Exercise requirements:
The answer must be a single number: the count of lines below that contain the string "desktop".

Source material:
━━━━━━━━

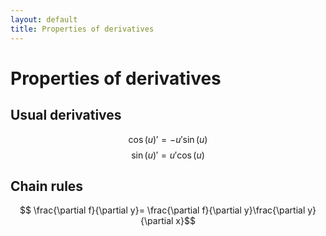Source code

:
 ```yaml
---
layout: default
title: Properties of derivatives
---
```

# Properties of derivatives

## Usual derivatives

$$ \cos(u)' = -u'\sin(u)$$
$$ \sin(u)'= u'\cos(u) $$

## Chain rules

$$ \frac{\partial f}{\partial y}= \frac{\partial f}{\partial y}\frac{\partial y}{\partial x}$$

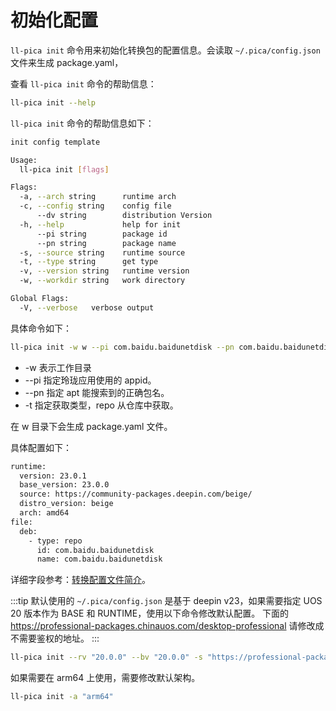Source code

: # 初始化配置

`ll-pica init` 命令用来初始化转换包的配置信息。会读取 `~/.pica/config.json` 文件来生成 package.yaml，

查看 `ll-pica init` 命令的帮助信息：

```bash
ll-pica init --help
```

`ll-pica init` 命令的帮助信息如下：

```bash
init config template

Usage:
  ll-pica init [flags]

Flags:
  -a, --arch string      runtime arch
  -c, --config string    config file
      --dv string        distribution Version
  -h, --help             help for init
      --pi string        package id
      --pn string        package name
  -s, --source string    runtime source
  -t, --type string      get type
  -v, --version string   runtime version
  -w, --workdir string   work directory

Global Flags:
  -V, --verbose   verbose output
```

具体命令如下：

```bash
ll-pica init -w w --pi com.baidu.baidunetdisk --pn com.baidu.baidunetdisk -t repo
```

- -w 表示工作目录
- --pi 指定玲珑应用使用的 appid。
- --pn 指定 apt 能搜索到的正确包名。
- -t 指定获取类型，repo 从仓库中获取。

在 w 目录下会生成 package.yaml 文件。

具体配置如下：

```bash
runtime:
  version: 23.0.1
  base_version: 23.0.0
  source: https://community-packages.deepin.com/beige/
  distro_version: beige
  arch: amd64
file:
  deb:
    - type: repo
      id: com.baidu.baidunetdisk
      name: com.baidu.baidunetdisk
```

详细字段参考：[转换配置文件简介](../manifests.md)。

:::tip
默认使用的 `~/.pica/config.json` 是基于 deepin v23，如果需要指定 UOS 20 版本作为 BASE 和 RUNTIME，使用以下命令修改默认配置。
下面的 <https://professional-packages.chinauos.com/desktop-professional> 请修改成不需要鉴权的地址。
:::

```bash
ll-pica init --rv "20.0.0" --bv "20.0.0" -s "https://professional-packages.chinauos.com/desktop-professional" --dv "eagle/1070"
```

如果需要在 arm64 上使用，需要修改默认架构。

```bash
ll-pica init -a "arm64"
```
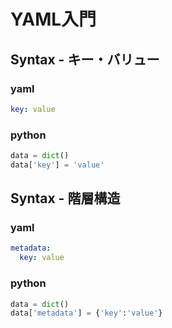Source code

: # YAML入門
## Syntax - キー・バリュー
### yaml
```yaml 
key: value
```
### python
```python
data = dict()
data['key'] = 'value'
```
## Syntax - 階層構造
### yaml
```yaml
metadata:
  key: value
```
### python
```python
data = dict()
data['metadata'] = {'key':'value'}
```

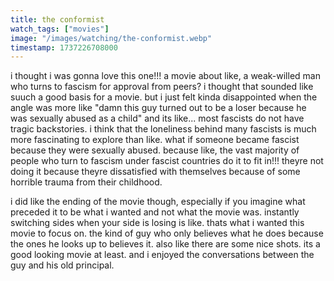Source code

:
 ```yaml
---
title: the conformist
watch_tags: ["movies"]
image: "/images/watching/the-conformist.webp"
timestamp: 1737226708000
---
```

i thought i was gonna love this one!!! a movie about like, a weak-willed man who turns to fascism for approval from peers? i thought that sounded like suuch a good basis for a movie. but i just felt kinda disappointed when the angle was more like "damn this guy turned out to be a loser because he was sexually abused as a child" and its like... most fascists do not have tragic backstories. i think that the loneliness behind many fascists is much more fascinating to explore than like. what if someone became fascist because they were sexually abused. because like, the vast majority of people who turn to fascism under fascist countries do it to fit in!!! theyre not doing it because theyre dissatisfied with themselves because of some horrible trauma from their childhood.

i did like the ending of the movie though, especially if you imagine what preceded it to be what i wanted and not what the movie was. instantly switching sides when your side is losing is like. thats what i wanted this movie to focus on. the kind of guy who only believes what he does because the ones he looks up to believes it. also like there are some nice shots. its a good looking movie at least. and i enjoyed the conversations between the guy and his old principal.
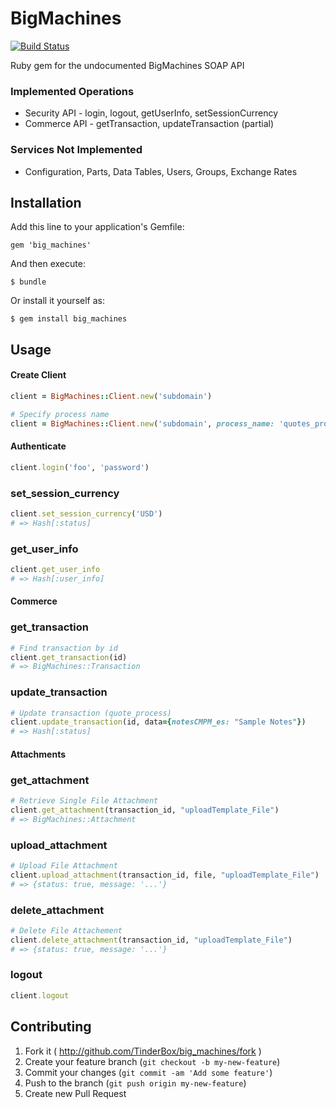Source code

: # BigMachines

[![Build Status](https://travis-ci.org/TinderBox/big_machines.png)](https://travis-ci.org/TinderBox/big_machines)

Ruby gem for the undocumented BigMachines SOAP API

### Implemented Operations

* Security API - login, logout, getUserInfo, setSessionCurrency
* Commerce API - getTransaction, updateTransaction (partial)

### Services Not Implemented

* Configuration, Parts, Data Tables, Users, Groups, Exchange Rates


## Installation

Add this line to your application's Gemfile:

    gem 'big_machines'

And then execute:

    $ bundle

Or install it yourself as:

    $ gem install big_machines

## Usage


#### Create Client

```ruby
client = BigMachines::Client.new('subdomain')
```

```ruby
# Specify process name
client = BigMachines::Client.new('subdomain', process_name: 'quotes_process')
```


#### Authenticate

```ruby
client.login('foo', 'password')
```

### set_session_currency

```ruby
client.set_session_currency('USD')
# => Hash[:status]
```

### get_user_info

```ruby
client.get_user_info
# => Hash[:user_info]
```

#### Commerce

### get_transaction

```ruby
# Find transaction by id
client.get_transaction(id)
# => BigMachines::Transaction
```

### update_transaction

```ruby
# Update transaction (quote_process)
client.update_transaction(id, data={notesCMPM_es: "Sample Notes"})
# => Hash[:status]
```

#### Attachments

### get_attachment

```ruby
# Retrieve Single File Attachment
client.get_attachment(transaction_id, "uploadTemplate_File")
# => BigMachines::Attachment
```

### upload_attachment

```ruby
# Upload File Attachment
client.upload_attachment(transaction_id, file, "uploadTemplate_File")
# => {status: true, message: '...'}
```
### delete_attachment

```ruby
# Delete File Attachement
client.delete_attachment(transaction_id, "uploadTemplate_File")
# => {status: true, message: '...'}
```

### logout

```ruby
client.logout
```


## Contributing

1. Fork it ( http://github.com/TinderBox/big_machines/fork )
2. Create your feature branch (`git checkout -b my-new-feature`)
3. Commit your changes (`git commit -am 'Add some feature'`)
4. Push to the branch (`git push origin my-new-feature`)
5. Create new Pull Request
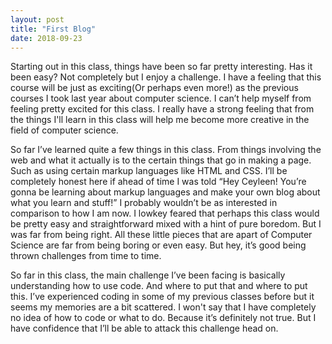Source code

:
 ```yaml
---
layout: post
title: "First Blog"
date: 2018-09-23
---
```

Starting out in this class, things have been so far pretty interesting. Has it been easy? Not completely but I enjoy a challenge. I have a feeling that this course will be just as exciting(Or perhaps even more!) as the previous courses I took last year about computer science. I can’t help myself from feeling pretty excited for this class. I really have a strong feeling that from the things I'll learn in this class will help me become more creative in the field of computer science. 

So far I’ve learned quite a few things in this class. From things involving the web and what it actually is to the certain things that go in making a page. Such as using certain markup languages like HTML and CSS. I’ll be completely honest here if ahead of time I was told “Hey Ceyleen! You’re gonna be learning about markup languages and make your own blog about what you learn and stuff!” I probably wouldn’t be as interested in comparison to how I am now. I lowkey feared that perhaps this class would be pretty easy and straightforward mixed with a hint of pure boredom. But I was far from being right. All these little pieces that are apart of Computer Science are far from being boring or even easy. But hey, it’s good being thrown challenges from time to time.

So far in this class, the main challenge I’ve been facing is basically understanding how to use code. And where to put that and where to put this. I’ve experienced coding in some of my previous classes before but it seems my memories are a bit scattered. I won't say that I  have completely no idea of how to code or what to do. Because it’s definitely not true. But I have confidence that I’ll be able to attack this challenge head on. 

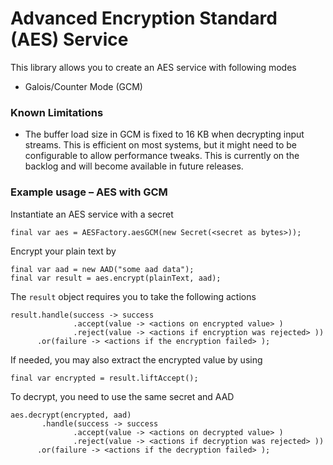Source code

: # Advanced Encryption Standard (AES) Service
This library allows you to create an AES service with following modes
- Galois/Counter Mode (GCM)

### Known Limitations
- The buffer load size in GCM is fixed to 16 KB when decrypting input streams. This is efficient on most
  systems, but it might need to be configurable to allow performance tweaks. This is currently on the 
  backlog and will become available in future releases.

### Example usage – AES with GCM
Instantiate an AES service with a secret
```
final var aes = AESFactory.aesGCM(new Secret(<secret as bytes>));
```

Encrypt your plain text by
```
final var aad = new AAD("some aad data");
final var result = aes.encrypt(plainText, aad);
```

The `result` object requires you to take the following actions
```
result.handle(success -> success
              .accept(value -> <actions on encrypted value> )
              .reject(value -> <actions if encryption was rejected> ))
      .or(failure -> <actions if the encryption failed> );
```

If needed, you may also extract the encrypted value by using
```
final var encrypted = result.liftAccept();
```

To decrypt, you need to use the same secret and AAD
```
aes.decrypt(encrypted, aad)
       .handle(success -> success
              .accept(value -> <actions on decrypted value> )
              .reject(value -> <actions if decryption was rejected> ))
      .or(failure -> <actions if the decryption failed> );
```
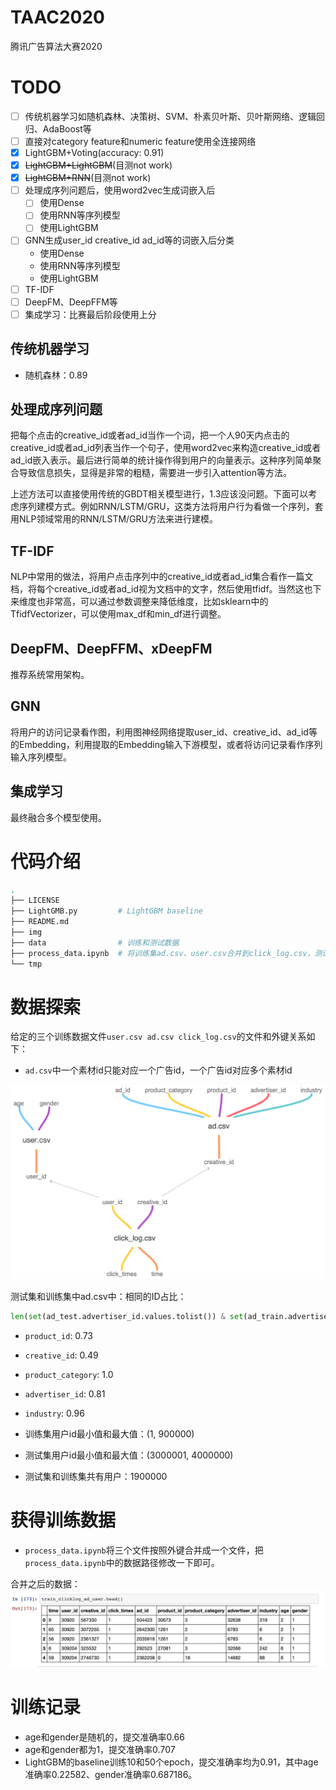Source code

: # TAAC2020
腾讯广告算法大赛2020

# TODO

- [ ] 传统机器学习如随机森林、决策树、SVM、朴素贝叶斯、贝叶斯网络、逻辑回归、AdaBoost等
- [ ] 直接对category feature和numeric feature使用全连接网络
- [x] LightGBM+Voting(accuracy: 0.91)
- [x] ~~LightGBM+LightGBM~~(目测not work)
- [x] ~~LightGBM+RNN~~(目测not work)
- [ ] 处理成序列问题后，使用word2vec生成词嵌入后
    - [ ] 使用Dense
    - [ ] 使用RNN等序列模型
    - [ ] 使用LightGBM
- [ ] GNN生成user_id creative_id ad_id等的词嵌入后分类
    - 使用Dense
    - 使用RNN等序列模型
    - 使用LightGBM
- [ ] TF-IDF
- [ ] DeepFM、DeepFFM等
- [ ] 集成学习：比赛最后阶段使用上分

## 传统机器学习

- 随机森林：0.89

## 处理成序列问题

把每个点击的creative_id或者ad_id当作一个词，把一个人90天内点击的creative_id或者ad_id列表当作一个句子，使用word2vec来构造creative_id或者ad_id嵌入表示。最后进行简单的统计操作得到用户的向量表示。这种序列简单聚合导致信息损失，显得是非常的粗糙，需要进一步引入attention等方法。

上述方法可以直接使用传统的GBDT相关模型进行，1.3应该没问题。下面可以考虑序列建模方式。例如RNN/LSTM/GRU，这类方法将用户行为看做一个序列，套用NLP领域常用的RNN/LSTM/GRU方法来进行建模。

## TF-IDF

NLP中常用的做法，将用户点击序列中的creative_id或者ad_id集合看作一篇文档，将每个creative_id或者ad_id视为文档中的文字，然后使用tfidf。当然这也下来维度也非常高，可以通过参数调整来降低维度，比如sklearn中的TfidfVectorizer，可以使用max_df和min_df进行调整。

## DeepFM、DeepFFM、xDeepFM

推荐系统常用架构。

## GNN

将用户的访问记录看作图，利用图神经网络提取user_id、creative_id、ad_id等的Embedding，利用提取的Embedding输入下游模型，或者将访问记录看作序列输入序列模型。

## 集成学习

最终融合多个模型使用。

# 代码介绍

```bash
.
├── LICENSE
├── LightGMB.py         # LightGBM baseline
├── README.md
├── img
├── data                # 训练和测试数据
├── process_data.ipynb  # 将训练集ad.csv、user.csv合并到click_log.csv，测试集中的ad.csv合并到click_log.csv
└── tmp
```

# 数据探索

给定的三个训练数据文件`user.csv ad.csv click_log.csv`的文件和外键关系如下：
- `ad.csv`中一个素材id只能对应一个广告id，一个广告id对应多个素材id

![](img/TAAC2020.png)

测试集和训练集中ad.csv中：相同的ID占比：
```python
len(set(ad_test.advertiser_id.values.tolist()) & set(ad_train.advertiser_id.values.tolist()))/len(set(ad_test.advertiser_id.values.tolist()) | set(ad_train.advertiser_id.values.tolist()))
```
- `product_id`: 0.73
- `creative_id`: 0.49
- `product_category`: 1.0
- `advertiser_id`: 0.81
- `industry`: 0.96

- 训练集用户id最小值和最大值：(1, 900000)
- 测试集用户id最小值和最大值：(3000001, 4000000)
- 测试集和训练集共有用户：1900000

# 获得训练数据
- `process_data.ipynb`将三个文件按照外键合并成一个文件，把`process_data.ipynb`中的数据路径修改一下即可。

合并之后的数据：
![](img/data_merged.png)

# 训练记录

- age和gender是随机的，提交准确率0.66
- age和gender都为1，提交准确率0.707
- LightGBM的baseline训练10和50个epoch，提交准确率均为0.91，其中age准确率0.22582、gender准确率0.687186。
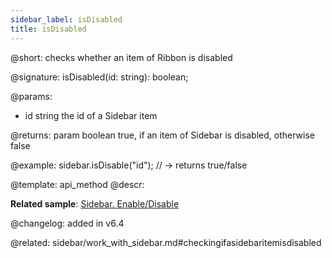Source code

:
 ```yaml
---
sidebar_label: isDisabled
title: isDisabled
---          
```


@short: checks whether an item of Ribbon is disabled

@signature: isDisabled(id: string): boolean;

@params:
- id	string		the id of a Sidebar item

@returns:
param 	boolean		true, if an item of Sidebar is disabled, otherwise false


@example:
sidebar.isDisable("id"); // -> returns true/false

@template: api_method
@descr:

**Related sample**: [Sidebar. Enable/Disable](https://snippet.dhtmlx.com/ea9fywne)

@changelog: added in v6.4

@related: sidebar/work_with_sidebar.md#checkingifasidebaritemisdisabled
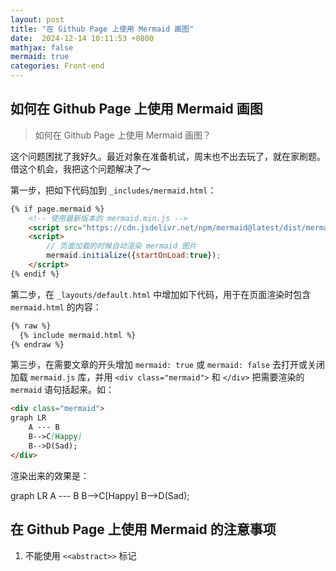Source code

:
 ```yaml
---
layout: post
title: "在 Github Page 上使用 Mermaid 画图"
date:  2024-12-14 10:11:53 +0800
mathjax: false
mermaid: true
categories: Front-end
---
```


## 如何在 Github Page 上使用 Mermaid 画图

> 如何在 Github Page 上使用 Mermaid 画图？

这个问题困扰了我好久。最近对象在准备机试，周末也不出去玩了，就在家刷题。借这个机会，我把这个问题解决了～

第一步，把如下代码加到 `_includes/mermaid.html`：
```html
{% if page.mermaid %}
    <!-- 使用最新版本的 mermaid.min.js -->
    <script src="https://cdn.jsdelivr.net/npm/mermaid@latest/dist/mermaid.min.js"></script>
    <script>
        // 页面加载的时候自动渲染 mermaid 图片
        mermaid.initialize({startOnLoad:true});
    </script>
{% endif %}
```

第二步，在 `_layouts/default.html` 中增加如下代码，用于在页面渲染时包含 `mermaid.html` 的内容：
```html
{% raw %}
  {% include mermaid.html %}
{% endraw %}
```

第三步，在需要文章的开头增加 `mermaid: true` 或 `mermaid: false` 去打开或关闭加载 `mermaid.js` 库，并用 `<div class="mermaid">` 和 `</div>` 把需要渲染的 `mermaid` 语句括起来。如：
```markdown
<div class="mermaid">
graph LR
    A --- B
    B-->C[Happy]
    B-->D(Sad);
</div>
```
渲染出来的效果是：

<div class="mermaid">
graph LR
    A --- B
    B-->C[Happy]
    B-->D(Sad);
</div>

## 在 Github Page 上使用 Mermaid 的注意事项

1. 不能使用 `<<abstract>>` 标记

━━━━━━━━

Answer to the exercise:
2